If you know any better ethics than these, let us know..;)-
"Love one another, feed the hungry, house the homeless, clothe the destitute, tend the sick, visit the prisoners, look after the poor"- Jesus of Nazareth
 
Windows versions 1/2/2.1/3.1/95/98/ME are all obsolete because nowadays most people have got, XP,Vista, and Win 7.
Likewise, the New Testament replaced the Old Testament, so it makes no sense to dwell on the OT.
The New T is the only human Operating System around, a spiritual Survival Manual-
Re Jesus:- "There is no other name under heaven that can save us" (Acts 4:12)
 
I think you have quoted him out of context... was he not refering to God making things less complicated by saying ... of course I may have read it wrong... carry on gentlemen its an interesting read.

Well, the criticism gets levelled against either Ratski or God or both, no matter what way you look at it. I take Ratski as subscribing to it because of his views expressed in a modern context that "complexity" in differentiatiing between crimes or sins leads to criminals on the street, but if that is not so it is still just as forceful a criticism levelled at God.

Obviously my view is that the laws of the Bible were constructed by men from a distinctly male viewpoint and wanting to preserve to themselves the power of the Judaic church and their rulership over their families, with no divine input whatsoever. In that context, and in the context of the culture of the time, they are entirely consistent, even if we wouldn't adopt them in Western democracies today.

It is only if you try to superimpose an alledgedly loving God that you run into trouble, because of the laws that are objectively evil. The knots that then have to be constructed to try and rationalise the unrationalisable are evident above.
 
If you know any better ethics than these, let us know..;)-
"Love one another, feed the hungry, house the homeless, clothe the destitute, tend the sick, visit the prisoners, look after the poor"- Jesus of Nazareth

Depends whether you're a socialist or conservative. You could argue that those ethics lead to untrammelled growth of the welfare state :) It has been amazing to me to see people like Conserveapedia (a sort of fundamentalist lunatic-fringe wikipedia) try to interpret Jesus as a far right philosopher and discount any of his socialist principles....to the point where they are actively talking about a new version of the Bible.

Seriously tho, I don't have a problem with half the New Testament ethics wise. As long as you cherry pick the best bits and ignore the rest, you can get a pretty decent human being. I have a big problem with the idea of forgiveness of any psycopath who asks for it while some virtuous person in a land that never heard of God gets condemned to hellfire for eternity for no fault of their own, but that's another story.

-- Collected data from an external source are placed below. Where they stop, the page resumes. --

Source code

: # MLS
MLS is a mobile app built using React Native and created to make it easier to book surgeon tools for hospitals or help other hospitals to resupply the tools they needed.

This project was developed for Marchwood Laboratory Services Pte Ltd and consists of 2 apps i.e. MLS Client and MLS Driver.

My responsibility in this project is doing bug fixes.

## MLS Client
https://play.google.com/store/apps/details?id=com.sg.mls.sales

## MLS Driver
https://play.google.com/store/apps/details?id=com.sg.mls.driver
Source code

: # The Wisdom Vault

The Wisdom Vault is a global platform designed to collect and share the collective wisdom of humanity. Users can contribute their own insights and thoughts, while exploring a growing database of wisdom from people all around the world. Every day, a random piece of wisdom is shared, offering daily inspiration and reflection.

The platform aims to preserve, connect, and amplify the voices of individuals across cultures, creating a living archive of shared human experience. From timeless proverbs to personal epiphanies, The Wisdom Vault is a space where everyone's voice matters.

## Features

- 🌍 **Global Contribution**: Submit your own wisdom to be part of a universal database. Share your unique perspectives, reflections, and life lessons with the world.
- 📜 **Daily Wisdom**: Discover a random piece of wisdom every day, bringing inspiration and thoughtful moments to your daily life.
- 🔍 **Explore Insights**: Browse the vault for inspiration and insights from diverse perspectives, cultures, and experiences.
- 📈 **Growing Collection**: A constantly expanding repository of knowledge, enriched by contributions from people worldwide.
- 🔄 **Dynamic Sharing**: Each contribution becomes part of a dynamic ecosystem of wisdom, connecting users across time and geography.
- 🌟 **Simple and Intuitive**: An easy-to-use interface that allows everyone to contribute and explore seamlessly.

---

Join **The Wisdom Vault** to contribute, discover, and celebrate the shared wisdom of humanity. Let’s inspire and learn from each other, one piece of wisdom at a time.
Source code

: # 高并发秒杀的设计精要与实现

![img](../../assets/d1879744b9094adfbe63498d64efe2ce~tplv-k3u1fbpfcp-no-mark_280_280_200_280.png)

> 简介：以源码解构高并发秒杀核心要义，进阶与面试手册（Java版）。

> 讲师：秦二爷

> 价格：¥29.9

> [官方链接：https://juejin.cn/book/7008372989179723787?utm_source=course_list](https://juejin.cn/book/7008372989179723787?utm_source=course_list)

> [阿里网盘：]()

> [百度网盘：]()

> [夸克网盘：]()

The problem is making sure people cherry pick the best bits of the New Testament and ignore the Old Testament. And the problem with that is this:

Jesus: "It is easier for Heaven and Earth to pass away than for the smallest part of the letter of the law to become invalid." (Luke 16:17 NAB)

"Do not think that I have come to abolish the law or the prophets. I have come not to abolish but to fulfill. Amen, I say to you, until heaven and earth pass away, not the smallest part or the smallest part of a letter will pass from the law, until all things have taken place." (Matthew 5:17 NAB)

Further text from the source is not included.